Reputation:
I have string which is base64 encoded. How can I search this string to check if this string contains specific sub string which is not encoded? I don't want to decode that string and then search it.
Can I just encode that specific sub string, and search the encoded string by using the encoded sub string?
Thanks,
Upvotes: 1
Views: 8251
Reputation: 133
You can convert both the plaintext and the base64 string to their bytes or hex representation. Then you can search the bytes or hex as you would with any other string. Then you don't have to bitshift or anything fancy like that, as there are no differences between the string encodings once they are converted to bytes.
A javascript implementation can be found here: https://github.com/nanaknihal/js-search-plaintext-within-base64.
Upvotes: -1
Reputation: 479
As others have noted, encoding the substring and using that directly to search can be challenging. Creating a regular expression from the substring, though, can make it a little bit easier.

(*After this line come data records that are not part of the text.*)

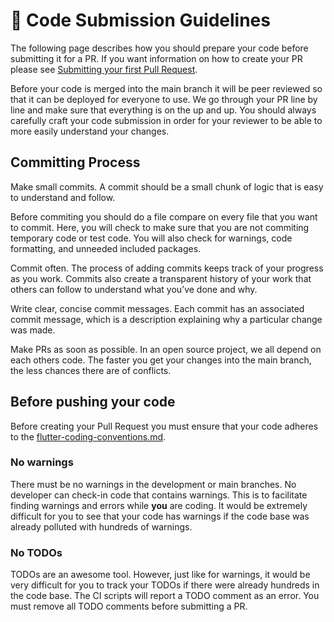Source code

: # 🔬 Code Submission Guidelines

The following page describes how you should prepare your code before submitting it for a PR. If you want information on how to create your PR please see [Submitting your first Pull Request](submitting-your-first-pull-request.md).&#x20;

Before your code is merged into the main branch it will be peer reviewed so that it can be deployed for everyone to use. We go through your PR line by line and make sure that everything is on the up and up. You should always carefully craft your code submission in order for your reviewer to be able to more easily understand your changes.

## Committing Process

Make small commits. A commit should be a small chunk of logic that is easy to understand and follow.&#x20;

Before commiting you should do a file compare on every file that you want to commit. Here, you will check to make sure that you are not commiting temporary code or test code. You will also check for warnings, code formatting, and unneeded included packages.

Commit often. The process of adding commits keeps track of your progress as you work. Commits also create a transparent history of your work that others can follow to understand what you’ve done and why.&#x20;

Write clear, concise commit messages. Each commit has an associated commit message, which is a description explaining why a particular change was made.

Make PRs as soon as possible. In an open source project, we all depend on each others code. The faster you get your changes into the main branch, the less chances there are of conflicts.&#x20;

## Before pushing your code

Before creating your Pull Request you must ensure that your code adheres to the [flutter-coding-conventions.md](flutter-coding-conventions.md "mention").

### No warnings

There must be no warnings in the development or main branches. No developer can check-in code that contains warnings. This is to facilitate finding warnings and errors while **you** are coding. It would be extremely difficult for you to see that your code has warnings if the code base was already polluted with hundreds of warnings.

### No TODOs

TODOs are an awesome tool. However, just like for warnings, it would be very difficult for you to track your TODOs if there were already hundreds in the code base. The CI scripts will report a TODO comment as an error. You must remove all TODO comments before submitting a PR.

To walk through an example, consider the use case of determining whether Base64-encoded data corresponds to a Windows executable. Some malware contains Base64-encoded EXEs that it will execute on infected systems, and it can be useful when doing malware analysis to detect this. A Windows executable can be identified by looking for MZ
at the beginning of the data and PE\x00\x00
somewhere after that.
Base64 works by interpreting a stream of bytes as 6-bit values corresponding to, by default, the characters A
through Z
, a
through z
, 0
through 9
, +
, and \
. The chart below shows these mappings:
To begin, first convert MZ
to its binary equivalent (in this case we can assume the character set is ASCII, so M
is 01001101
and Z
is 01011010
). Breaking these 16 bits into 6-bit groups yields:
010011 010101 1010xx
T V ???
Since 16 isn't evenly divisible by 6, the last two bits are dependent on the data that follows MZ
. Since only two bits are missing, though, there are only four possible values for that character:
101000: o
101001: p
101010: q
101011: r
Thus, to look for MZ
at the beginning of a Base64-encoded block of text, the regular expression ^TV[o-r]
could be used.
Looking for PE\x00\x00
is more challenging because we don't know how many characters appear before it. There are three distinct cases to consider based on how sets of 8 bits divide into the sets of 6 bits to form the Base64 output:
0 % 6 == 0
)8 % 6 == 2
; the last two bits spill over)16 % 6 == 4
; the last four bits spill over)24 % 6 == 0
)Working through the three cases:
Zero-bit shift:
P E \x00 \x00
01010000 01000101 00000000 00000000
becomes:
010100 000100 010100 000000 000000 00xxxx
U E U A A [A-P]
Two-bit shift:
??? P E \x00 \x00
xxxxxxxx 01010000 01000101 00000000 00000000
becomes:
xxxxxx xx0101 000001 010100 000000 000000 0000xx
[FVl1] B F A A [A-D]
Four-bit shift:
??? ??? P E \x00 \x00
xxxxxxxx xxxxxxxx 01010000 01000101 00000000 00000000
becomes:
xxxxxx xxxxxx xxxx01 010000 010001 010000 000000 000000
[BFJNRVZdhlptx159] Q R Q A A
So altogether, you could use the following regex to determine whether Base64-encoded data is a Windows Executable:
^TV[o-r][A-Za-z0-9\+/]+(?:UEUAA[A-P]|[FVl1]BFAA[A-D]|[BFJNRVZdhlptx159]QRQAA)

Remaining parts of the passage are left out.